(Peter Pollock and Bridget Chumbley have started a regular blog carnival, inviting bloggers to post on an assigned one-word topic and then link to their sites. Two weeks ago, the word was obedience, and the various submissions were amazing in scope, diversity and strong, creative writing. This time, the word is trust.)
We hunger for it, this trust thing. We want to be able to trust, and we want to be trusted. And yet our human experience shows us exactly how fragile trust is – so hard to achieve, so quick to be damaged or destroyed.
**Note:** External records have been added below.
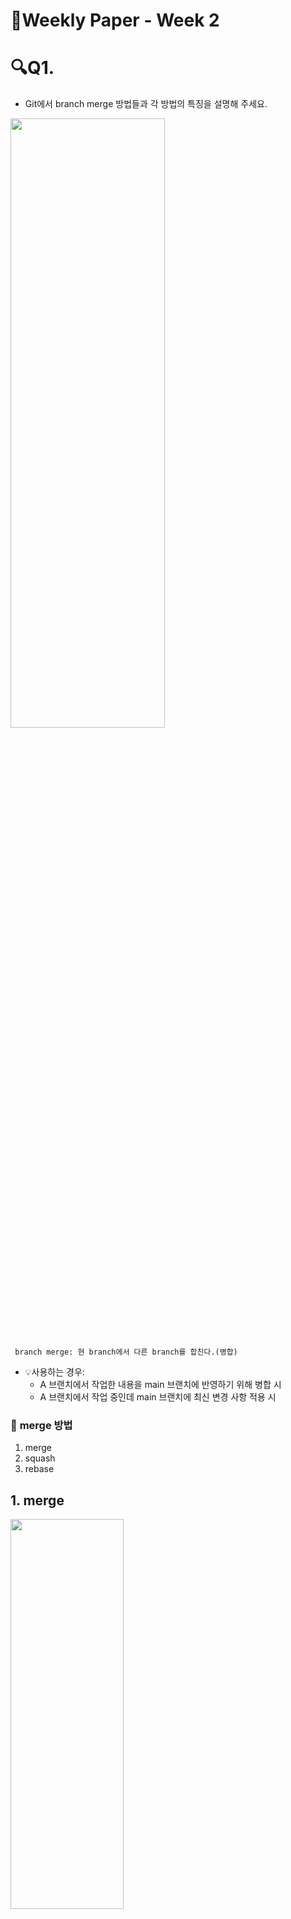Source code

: # 📖Weekly Paper - Week 2

# 🔍Q1.
- Git에서 branch merge 방법들과 각 방법의 특징을 설명해 주세요.

<img src="https://github.com/user-attachments/assets/1f6416b7-4d3b-4857-90ba-f1a39cf9df30" width="70%" height="50%" >

```
 branch merge: 현 branch에서 다른 branch를 합친다.(병합)
```

- 💡사용하는 경우:   
  - A 브랜치에서 작업한 내용을 main 브랜치에 반영하기 위해 병합 시
  - A 브랜치에서 작업 중인데 main 브랜치에 최신 변경 사항 적용 시 


### 📌 **merge 방법**
1. merge
2. squash
3. rebase

## 1. merge
<img src="https://github.com/user-attachments/assets/9a886613-8b58-4784-9253-fdcf621a2b1f" width="60%" height="40%" >

```bash
git merge <병합할 브랜치>
```
- 기본적으로 사용되며, 두 브랜치 병합 시 과거 생성된 커밋과 히스토리를 유지하면서 병합한다는 특징이 있음

## 2. squash
<img src="https://github.com/user-attachments/assets/d4752804-53a0-43bb-b455-707fe7fb6abd" width="60%" height="40%" >

```bash
git merge --squash <병합할 브랜치>
```
- 병합할 브랜치의 커밋 메시지들을 합쳐 하나의 커밋 메시지로 만들어 merge
- 여러 커밋 메시지를 합치게 되어 커밋 히스토리가 간결해짐
- 반면 추후 어떤 내용이 변경되었는지 알기 어렵다

## 3. rebase
<img src="https://github.com/user-attachments/assets/e78c5384-3807-4ac6-a35b-37600de2e636" width="60%" height="40%" >

```bash
git rebase <재베이스할 브랜치>
```
- 현 브랜치 커밋들이 재베이스할 브랜치의 새 커밋 아이디를 가진 커밋으로 새로 추가
- 히스토리가 깔끔하게 유지되지만, 코드 충돌 가능성이 높음.

# 🔍Q2
- Git Flow 브랜치 전략에 대해 설명해 주세요.

## git Flow 브랜치 전략?
- 협업을 위해 branch에서 작업하는데, 이 branch를 규칙없이 생성하면 어떤 기능의 브랜치인지 혼란 야기 가능
-> git Flow 브랜치 전략 필요
- 프로젝트 관리를 위한 git 브랜치를 효과적으로 관리하기 위한 워크플로우

### 📚종류
- Main 브랜치 
- Develop 브랜치
- Supporting 브랜치
    - Feature 브랜치
    - Release 브랜치
    - Hotfix 브랜치

<img src="https://github.com/user-attachments/assets/28905df7-6079-4bb5-8ead-d566eacd1b71" width="60%" height="40%" >

### Main 브랜치
- 출시 가능한 프로덕션 코드를 모아두는 브랜치

### Develop 브랜치
- 다음 버전 개발을 위한 코드를 모아두는 브랜치. 개발 완료 시 Main 브랜치로 merge

### Feature 브랜치
- 하나의 기능을 개발하기 위한 브랜치. Develop 브랜치에서 생성하며, 기능 개발 완료 시 다시 Develop 브랜치로 merge

### Release 브랜치
- 소프트웨어 배포를 준비하기 위한 브랜치. Develop 브랜치에서 생성하며, 배포 준비 완료 시 Main과 Develop 브랜치에 둘 다 merge 한다.

### Hotfix 브랜치
- 이미 배포된 버전에 문제 발생 시 사용. Main 브랜치에서 생성하며, 문제 해결 시 Main과 Develop 브랜치에 둘다 merge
We’ve all got examples of how our trust has been betrayed, and if we’re honest with ourselves, how we’ve betrayed others’ trust. Trust is born over a long period of time but can die in a flashed moment of violation or hurt – a comment, an implied criticism, a raised eyebrow, a confidence shared with someone else. That’s all it takes.
Why do we believe, and why do we know, that trust is so important? Why is there such a hunger for it?
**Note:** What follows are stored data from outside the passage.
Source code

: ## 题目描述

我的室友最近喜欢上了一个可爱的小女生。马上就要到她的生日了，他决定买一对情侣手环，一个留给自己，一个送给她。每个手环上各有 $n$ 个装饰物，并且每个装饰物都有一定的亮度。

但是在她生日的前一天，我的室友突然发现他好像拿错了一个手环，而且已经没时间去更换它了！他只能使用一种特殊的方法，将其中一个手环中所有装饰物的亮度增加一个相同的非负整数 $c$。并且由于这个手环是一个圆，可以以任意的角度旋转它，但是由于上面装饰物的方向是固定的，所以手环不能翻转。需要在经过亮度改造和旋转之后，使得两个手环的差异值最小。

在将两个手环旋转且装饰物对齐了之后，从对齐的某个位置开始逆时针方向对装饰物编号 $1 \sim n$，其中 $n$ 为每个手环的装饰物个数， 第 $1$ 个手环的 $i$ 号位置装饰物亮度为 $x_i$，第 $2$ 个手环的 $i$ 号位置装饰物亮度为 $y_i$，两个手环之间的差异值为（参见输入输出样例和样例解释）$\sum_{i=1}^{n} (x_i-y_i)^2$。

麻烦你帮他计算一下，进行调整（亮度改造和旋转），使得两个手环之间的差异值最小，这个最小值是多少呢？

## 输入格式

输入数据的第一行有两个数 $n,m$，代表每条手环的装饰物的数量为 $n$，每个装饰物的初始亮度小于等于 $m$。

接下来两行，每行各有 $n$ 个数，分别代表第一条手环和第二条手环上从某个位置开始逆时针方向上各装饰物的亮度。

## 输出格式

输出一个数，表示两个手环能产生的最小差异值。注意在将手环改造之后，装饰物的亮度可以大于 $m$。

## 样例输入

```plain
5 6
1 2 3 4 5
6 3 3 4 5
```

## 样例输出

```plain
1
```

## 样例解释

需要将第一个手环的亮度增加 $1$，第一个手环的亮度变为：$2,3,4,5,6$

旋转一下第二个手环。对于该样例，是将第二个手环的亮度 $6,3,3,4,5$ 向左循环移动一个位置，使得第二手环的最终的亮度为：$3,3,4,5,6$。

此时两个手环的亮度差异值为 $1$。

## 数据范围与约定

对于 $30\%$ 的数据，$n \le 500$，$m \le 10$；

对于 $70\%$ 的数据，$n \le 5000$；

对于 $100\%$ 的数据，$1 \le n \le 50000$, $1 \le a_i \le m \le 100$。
I suspect it has to do with how we’re constructed. And I suspect it also has to do with related needs and desires – fellowship, belonging and security. In other words, it’s the desire for relationship that God wires into each of us, a desire that can truly be met in only one way, because everything human will always fall short, will always disappoint.
And in that sense, trust requires the long view. Look at Jesus and his disciples.
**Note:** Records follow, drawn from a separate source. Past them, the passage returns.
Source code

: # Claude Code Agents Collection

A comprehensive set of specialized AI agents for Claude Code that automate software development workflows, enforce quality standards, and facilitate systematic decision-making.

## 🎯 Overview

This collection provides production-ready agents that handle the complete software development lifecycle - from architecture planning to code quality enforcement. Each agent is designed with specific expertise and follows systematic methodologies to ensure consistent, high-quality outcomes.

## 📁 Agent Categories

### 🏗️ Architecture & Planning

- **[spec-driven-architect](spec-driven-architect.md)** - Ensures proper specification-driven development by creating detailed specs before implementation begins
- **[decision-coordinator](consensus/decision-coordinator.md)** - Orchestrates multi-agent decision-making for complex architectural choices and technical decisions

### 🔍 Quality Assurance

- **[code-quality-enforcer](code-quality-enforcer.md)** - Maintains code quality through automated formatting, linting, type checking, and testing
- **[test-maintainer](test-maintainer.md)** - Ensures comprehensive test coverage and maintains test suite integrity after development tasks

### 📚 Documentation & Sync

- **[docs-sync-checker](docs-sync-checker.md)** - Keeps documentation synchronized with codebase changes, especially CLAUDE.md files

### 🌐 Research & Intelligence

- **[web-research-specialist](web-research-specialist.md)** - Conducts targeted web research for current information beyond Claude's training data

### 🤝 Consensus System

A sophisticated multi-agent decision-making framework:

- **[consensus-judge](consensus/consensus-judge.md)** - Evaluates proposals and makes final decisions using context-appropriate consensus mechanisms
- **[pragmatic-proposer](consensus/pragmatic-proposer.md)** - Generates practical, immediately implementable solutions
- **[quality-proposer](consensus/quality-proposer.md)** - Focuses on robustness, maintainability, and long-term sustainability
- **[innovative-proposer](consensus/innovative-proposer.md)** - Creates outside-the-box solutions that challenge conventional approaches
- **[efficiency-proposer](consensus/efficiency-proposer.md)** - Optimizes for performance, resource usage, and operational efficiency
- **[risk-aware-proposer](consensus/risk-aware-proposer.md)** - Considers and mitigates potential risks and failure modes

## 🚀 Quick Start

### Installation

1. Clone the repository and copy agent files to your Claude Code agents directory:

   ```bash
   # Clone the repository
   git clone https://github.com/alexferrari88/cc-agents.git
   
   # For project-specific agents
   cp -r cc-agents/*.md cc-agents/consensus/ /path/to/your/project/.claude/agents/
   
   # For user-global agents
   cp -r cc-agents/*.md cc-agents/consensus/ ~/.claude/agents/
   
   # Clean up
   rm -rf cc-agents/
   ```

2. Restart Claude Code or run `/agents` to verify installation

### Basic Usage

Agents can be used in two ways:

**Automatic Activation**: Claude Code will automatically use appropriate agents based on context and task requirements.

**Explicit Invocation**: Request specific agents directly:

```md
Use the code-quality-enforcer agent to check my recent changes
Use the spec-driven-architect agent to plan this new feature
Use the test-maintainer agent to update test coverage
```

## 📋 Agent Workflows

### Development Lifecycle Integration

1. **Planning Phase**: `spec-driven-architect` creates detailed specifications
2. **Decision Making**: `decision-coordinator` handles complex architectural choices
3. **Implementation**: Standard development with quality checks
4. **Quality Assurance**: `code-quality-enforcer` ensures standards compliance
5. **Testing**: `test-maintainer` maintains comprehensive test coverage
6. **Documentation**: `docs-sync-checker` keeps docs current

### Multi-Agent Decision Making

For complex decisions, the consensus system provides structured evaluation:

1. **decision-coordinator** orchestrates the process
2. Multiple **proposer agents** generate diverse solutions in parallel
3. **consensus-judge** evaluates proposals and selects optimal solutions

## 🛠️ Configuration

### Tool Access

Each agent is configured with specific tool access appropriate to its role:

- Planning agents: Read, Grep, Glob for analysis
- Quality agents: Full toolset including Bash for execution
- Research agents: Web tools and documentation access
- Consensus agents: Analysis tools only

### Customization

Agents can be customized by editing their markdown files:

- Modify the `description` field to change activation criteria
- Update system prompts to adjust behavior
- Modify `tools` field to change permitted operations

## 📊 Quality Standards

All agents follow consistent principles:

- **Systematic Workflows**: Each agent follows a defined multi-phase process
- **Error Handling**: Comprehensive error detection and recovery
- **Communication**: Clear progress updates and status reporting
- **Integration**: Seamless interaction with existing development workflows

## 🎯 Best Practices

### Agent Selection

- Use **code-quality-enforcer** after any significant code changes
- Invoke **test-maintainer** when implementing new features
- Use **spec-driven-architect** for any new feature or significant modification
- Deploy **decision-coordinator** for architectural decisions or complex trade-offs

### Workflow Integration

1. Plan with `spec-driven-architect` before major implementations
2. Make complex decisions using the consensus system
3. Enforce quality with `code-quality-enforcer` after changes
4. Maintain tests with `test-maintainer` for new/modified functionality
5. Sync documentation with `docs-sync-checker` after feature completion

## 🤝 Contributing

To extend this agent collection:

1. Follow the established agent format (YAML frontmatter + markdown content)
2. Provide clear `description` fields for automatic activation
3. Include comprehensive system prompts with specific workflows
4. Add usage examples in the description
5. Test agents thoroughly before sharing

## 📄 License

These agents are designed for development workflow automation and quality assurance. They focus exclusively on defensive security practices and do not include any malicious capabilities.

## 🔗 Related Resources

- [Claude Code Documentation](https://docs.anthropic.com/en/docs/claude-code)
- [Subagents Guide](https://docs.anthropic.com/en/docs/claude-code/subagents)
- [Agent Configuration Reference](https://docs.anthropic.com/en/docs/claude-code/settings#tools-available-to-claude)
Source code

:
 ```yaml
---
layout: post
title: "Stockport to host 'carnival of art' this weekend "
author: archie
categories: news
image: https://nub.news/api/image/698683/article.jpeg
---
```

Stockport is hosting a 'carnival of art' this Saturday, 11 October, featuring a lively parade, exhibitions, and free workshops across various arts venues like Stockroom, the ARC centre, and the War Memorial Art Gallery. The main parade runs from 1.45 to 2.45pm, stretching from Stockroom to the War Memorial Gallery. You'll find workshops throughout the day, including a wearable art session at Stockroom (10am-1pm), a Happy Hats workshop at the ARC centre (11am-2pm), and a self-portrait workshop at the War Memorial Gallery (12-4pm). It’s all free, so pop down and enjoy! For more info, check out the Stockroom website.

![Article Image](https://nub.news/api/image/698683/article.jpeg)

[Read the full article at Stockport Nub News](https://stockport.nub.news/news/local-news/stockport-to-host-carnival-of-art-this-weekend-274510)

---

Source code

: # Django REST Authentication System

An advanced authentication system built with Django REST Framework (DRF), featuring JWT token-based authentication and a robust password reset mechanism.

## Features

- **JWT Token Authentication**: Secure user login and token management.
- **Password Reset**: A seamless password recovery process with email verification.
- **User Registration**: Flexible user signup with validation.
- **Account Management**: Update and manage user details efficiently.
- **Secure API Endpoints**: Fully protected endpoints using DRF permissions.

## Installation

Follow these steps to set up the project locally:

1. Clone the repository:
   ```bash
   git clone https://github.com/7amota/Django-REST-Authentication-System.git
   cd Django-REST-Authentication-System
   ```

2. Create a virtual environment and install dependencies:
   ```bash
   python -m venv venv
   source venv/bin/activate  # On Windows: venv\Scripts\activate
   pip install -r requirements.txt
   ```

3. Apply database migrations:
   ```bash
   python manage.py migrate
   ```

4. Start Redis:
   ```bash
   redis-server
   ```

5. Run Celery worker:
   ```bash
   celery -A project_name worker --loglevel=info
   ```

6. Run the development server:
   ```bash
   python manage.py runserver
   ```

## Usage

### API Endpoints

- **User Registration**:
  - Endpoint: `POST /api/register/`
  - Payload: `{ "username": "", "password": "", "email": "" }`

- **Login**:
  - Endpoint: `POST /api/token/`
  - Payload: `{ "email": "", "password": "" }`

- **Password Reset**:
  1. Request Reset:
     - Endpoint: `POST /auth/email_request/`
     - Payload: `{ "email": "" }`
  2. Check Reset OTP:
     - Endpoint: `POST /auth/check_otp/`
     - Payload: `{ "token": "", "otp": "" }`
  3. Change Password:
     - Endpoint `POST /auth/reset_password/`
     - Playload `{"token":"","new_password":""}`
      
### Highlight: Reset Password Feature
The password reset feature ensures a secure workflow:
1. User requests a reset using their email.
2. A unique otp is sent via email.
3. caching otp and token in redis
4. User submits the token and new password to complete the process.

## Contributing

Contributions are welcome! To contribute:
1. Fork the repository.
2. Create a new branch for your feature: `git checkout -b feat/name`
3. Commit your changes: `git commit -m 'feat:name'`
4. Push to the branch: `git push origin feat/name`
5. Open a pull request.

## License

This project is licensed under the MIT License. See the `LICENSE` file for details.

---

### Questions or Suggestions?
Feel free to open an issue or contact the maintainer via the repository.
Jesus picked the 12 disciples. He knew their shortcomings and frailties. In Gethsemane, the darkest night of his soul, they couldn’t even stay awake. And what a record of achievement they had. One betrayed him into the hands of the authorities. One denied him, three times. All of them disappeared and hid after his arrest. They had walked with him and been taught by him and loved by him for three years. He had poured his love and trust into them. And they vanished at the first sign of trouble.
We’d do exactly the same thing. And Jesus knew that – he knew that about his disciples and he knows that about us. But he loved them, and he loves us, anyway. As untrustworthy and unfaithful as we are, he loves us anyway.
It’s because he takes the long view. He knew what his disciples would ultimately do, and he knew how many of them would willingly go to their deaths for him. (And think about Paul – not one of the 12, but about the last person one would trust with the critical mission of reaching the Roman world.) Jesus knew that his teaching and encouragement and love for the disciples would ultimately change the world.
When we fail someone’s trust, or when someone fails us, perhaps we, too, should take that long view.